This is the next blog in my Igniting Growth Series where I capture and share some of the insights I’ve gained over my 30 years in CEO/President positions and pass on the knowledge gained from the CEOs I’ve worked with more recently in an advisory capacity. My goal is to provide simple, easy-to-implement insights/ideas to ignite success in your business. This post focuses on execution, in particular the role of Management meetings in this vital area.

    Taking a Cue from Bob

    One of my favourite movies was ‘What about Bob?’, a classic Bill Murray comedy where he tries to describe the approach his psychiatrist takes as meat and potatoes – meaning he gets to the basic issues, no fluff or wasted efforts. While the reality was anything but, the phrase “meat and potatoes” provides a good description of the efforts I am seeing in successful management meetings.

    Meat and potatoes meetings start with an overall objective as part of the plan and could be as simple as growth at x% with net returns at y% or a much more complex strategy that perhaps shifts the company into new markets or products (or both –see my previous Blog – The Evolving Pivot).  Then what happens? While execution is the subject of many books, my perspective here is from the role the management meeting has in this.

    Perhaps the best example I’ve experienced is with a local firm that meets religiously at the same time every week. I have been part of these meetings as a CEO advisor for the last two years and other then stat holidays I am not sure there has been one cancelled meeting. The team even meets without the CEO when necessary; albeit these meetings are at a reduced level of interaction as the CEO in this case is very hands-on and a key part of the reason the meetings are successful.

     

    Setting the Agenda

    The agenda is simple – meat and potatoes – and is usually set for 2 ½ hours:

    • The Numbers (the meat): reviewing & discussions against a selected dashboard to cover all bases (Revenue, Orders, Cash, AR, AP and a few more)
    • Updates & Discussions (the potatoes): Sales, Marketing, R&D and Operations

    More than half of the meeting time is spent around customers by using the pipeline to help frame the discussions. It’s important to note that this is not a one-way update, but an interactive, at times difficult, but almost always, effective exchange.  Ownership is rarely in doubt, however the ability to make decisions (authority levels) is not always there, which can undermine that ownership

    By the end of the meeting, everyone is fully apprised of the current business performance, what key opportunities they have, and what issues may need attention.  They’ve all had an opportunity to provide their ideas/concerns/support. Actions are captured with ownership (no formal action log in this case) and discussed in the next meeting if appropriate.

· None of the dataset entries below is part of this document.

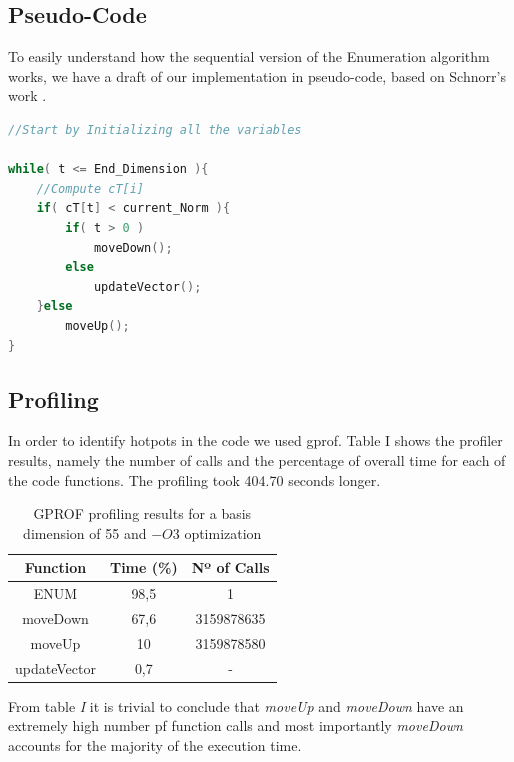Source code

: \documentclass[conference]{IEEEtran}
\begin{document}
\subsection{Pseudo-Code}
To easily understand how the sequential version of the Enumeration algorithm works, we have a draft of our implementation in pseudo-code, based on Schnorr's work \cite{schnorr}.


\begin{lstlisting}[frame=single,language=C]
//Start by Initializing all the variables

while( t <= End_Dimension ){
    //Compute cT[i]
    if( cT[t] < current_Norm ){
        if( t > 0 )
            moveDown();
        else
            updateVector();
    }else
        moveUp();
}
\end{lstlisting}

\subsection{Profiling}
In order to identify hotpots in the code we used gprof. Table I shows the profiler results, namely the number of calls and the percentage of overall time for each of the code functions.
The profiling took 404.70 seconds longer.

\begin{table}[ht!]
\centering
\label{my-label}

\begin{tabular}{|c|c|c|}
\hline
\rowcolor[HTML]{C0C0C0} 
{\color[HTML]{000000} Function} & {\color[HTML]{000000} Time (\%)} & {\color[HTML]{000000} Nº of Calls} \\ \hline
ENUM                            & 98,5                             & 1                                  \\ \hline
moveDown                        & 67,6                             & 3159878635                         \\ \hline
moveUp                          & 10                               & 3159878580                         \\ \hline
updateVector                    & 0,7                              & -                                  \\ \hline
\end{tabular}
\caption{GPROF profiling results for a basis dimension of 55 and $-O3$ optimization}
\end{table}

From table \emph{I} it is trivial to conclude that \emph{moveUp} and \emph{moveDown} have an extremely high number pf function calls and most importantly \emph{moveDown} accounts for the majority of the execution time.
\end{document}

    The meeting is not done perfectly. There are no formal KPI’s, but the connection to the overall revenue and profit growth is obvious. Strategy is not part of the meetings and business development gets little attention as a result.

    Execution is the focus. As a result, there is a risk that they may be missing opportunities that could drive revenues even higher down the road. Strategy has recently been brought into a separate Sales and Marketing weekly meeting and the output from this is fed into the Executive Management Meeting. This should help fill the strategy void, but overall strategy still needs attention at the executive level.

    Given their enviable high growth over several years and strong cash generation, it is hard to be critical of their meeting practices. There is something working very well here and I believe it starts with the CEO and his attention to detail and interactions in these weekly meetings.

    The CEO’s self-awareness that, despite their strong performance, they are almost certainly missing opportunities to “do better” is part of the dynamic at work.

    The interesting thing is this simple meat and potatoes format scales. I spent 12 years in an executive role at Newbridge and the biweekly NOC (Newbridge Operating Committee) oversaw growth from 0 to well over $1B during that time.

    As the company became too large for one group to manage, each function developed its own biweekly cadence of management meetings, the outcomes which fed into the overall NOC. It worked and it was very meat and potatoes based, just at a much higher revenue number…

     

    The Bottom Line

    SO, what’s the takeaway?

    A religiously regular, highly interactive, CEO led management meeting addressing the meat and potato issues should form the backbone of your execution plan. It must include a clear interaction from the customers via sales.

    Oh, and if I may be a little self serving, bring in an objective outsider to help pushback against some of your thinking and provide suggestions based on their experiences.  This addition can add significantly to the views discussed and ideas put forward.